1959 yılında Paris’te doğan ünlü yönetmen Luc Besson, dalgıç olan ailesi sayesinde gençliği boyunca dünyayı gezerek sualtı sporları yaptı. Sanata ve özellikle sinemaya ilgili olan Besson daha ergenlik yıllarında daha sonra her biri birer kült film mertebesine erişecek olan “The Fifth Element” ve “The Big Blue” filmlerinin senaryolarını tamamladı. On yedi yaşında geçirdiği ve dalgıçlık yapmasına engel olan bir dalış kazası sonucu yunuslar üzerinde uzman bir deniz biyologu olma hayallerine veda etti. Paris’e geri döndü ve sinema ile ilgilenmeye başladı. Filmlerin, ilgi alanlarını diğer sanatlar ile birleştirip sunmasına imkân veren bir yönü olduğunu keşfetti. Bunun üzerine çeşitli yapımlarda küçük görevler almaya başladı. Bir süre Amerika’da yaşadıktan sonra Fransa’ya döndü ve kendi film şirketini kurarak birçok genç sinemacının filmlerini yapımcı olarak destekledi.
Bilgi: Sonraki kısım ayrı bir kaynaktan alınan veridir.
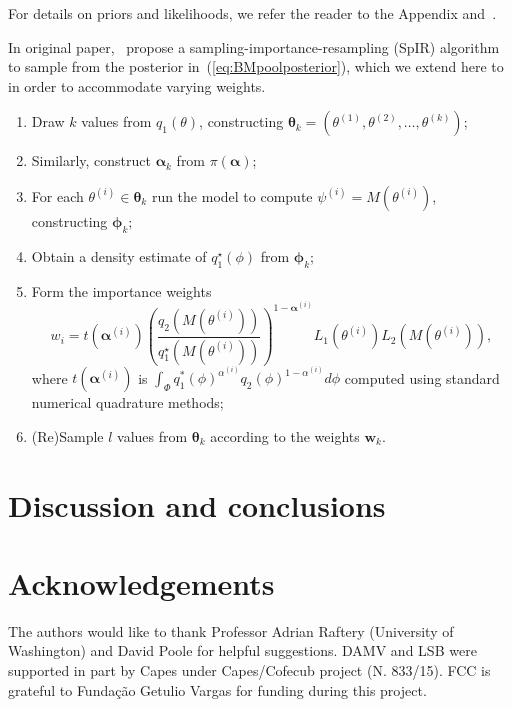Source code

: \documentclass[a4paper, notitlepage, 10pt]{article}
\begin{document}
For details on priors and likelihoods, we refer the reader to the Appendix and~\cite{poole2000}.

In original paper,~\cite[sec. 3.4]{poole2000} propose a sampling-importance-resampling (SpIR) algorithm to sample from the posterior in~(\ref{eq:BMpoolposterior}), which we extend here to in order to accommodate varying weights.
\begin{enumerate}
 \item Draw $k$ values from  $q_1(\theta)$, constructing $\boldsymbol \theta_k = (\theta^{(1)}, \theta^{(2)}, \ldots, \theta^{(k)} )$;
 \item Similarly, construct $\boldsymbol \alpha_k$ from $\pi(\boldsymbol \alpha)$;
 \item For each $\theta^{(i)} \in \boldsymbol\theta_k$ run the model to compute $\psi^{(i)} = M(\theta^{(i)})$, constructing $\boldsymbol \phi_k$;
 \item Obtain a density estimate of $q_1^\star(\phi)$ from  $\boldsymbol \phi_k$;
 \item Form the importance weights 
 \begin{equation}
 \label{eq:SpIRweights}
  w_i = t(\boldsymbol \alpha^{(i)}) \left(\frac{q_2(M(\theta^{(i)}))}{q_1^\star(M(\theta^{(i)}))}\right)^{1 - \boldsymbol \alpha^{(i)}} L_1(\theta^{(i)}) L_2(M(\theta^{(i)})),
 \end{equation}
where $t(\boldsymbol \alpha^{(i)})$ is $\int_{\Phi} q_1^\ast(\phi)^{\alpha^{(i)}} q_2(\phi)^{1-\alpha^{(i)}} d\phi$ computed using standard numerical quadrature methods;
 \item (Re)Sample $l$ values from $\boldsymbol \theta_k$ according to the weights $\boldsymbol w_k$.
\end{enumerate}

\section{Discussion and conclusions}
\label{sec:discussion}


\section{Acknowledgements}
The authors would like to thank Professor Adrian Raftery (University of Washington) and David Poole for helpful suggestions.
DAMV and LSB were supported in part by Capes under Capes/Cofecub project (N. 833/15).
FCC is grateful to Funda\c{c}\~ao Getulio Vargas for funding during this 
project.

\end{document}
Daha kariyerinin başlarındayken yalnızca on film yöneteceğini söyleyen Besson özgün bir femme fatale karakterle kara film örneği “Nikita”dan bilimkurgu kültü “Beşinci Element”e, Fransa tarihine eğildiği “Jeanne D’arc”tan kendi kitabından uyarladığı animasyon “Arthur ve Minimoylar”a, fantastik öğeler içeren “Angel-a”dan kiralık katil filmlerine yepyeni bir soluk getiren ve dünyaca üne kavuşmasını sağlayan “Leon”a kadar çok değişik türlerde on film yöneterek şimdilik(!) yönetmenliği bıraktı. 1988 yapımı “The Big Blue” ise yönetmenin en melankolik, bir anlamda en kişisel, kült mertebesine ulaşmış ve Akdeniz sineması olarak tanımlanan alt türe en yakın yapıtıdır.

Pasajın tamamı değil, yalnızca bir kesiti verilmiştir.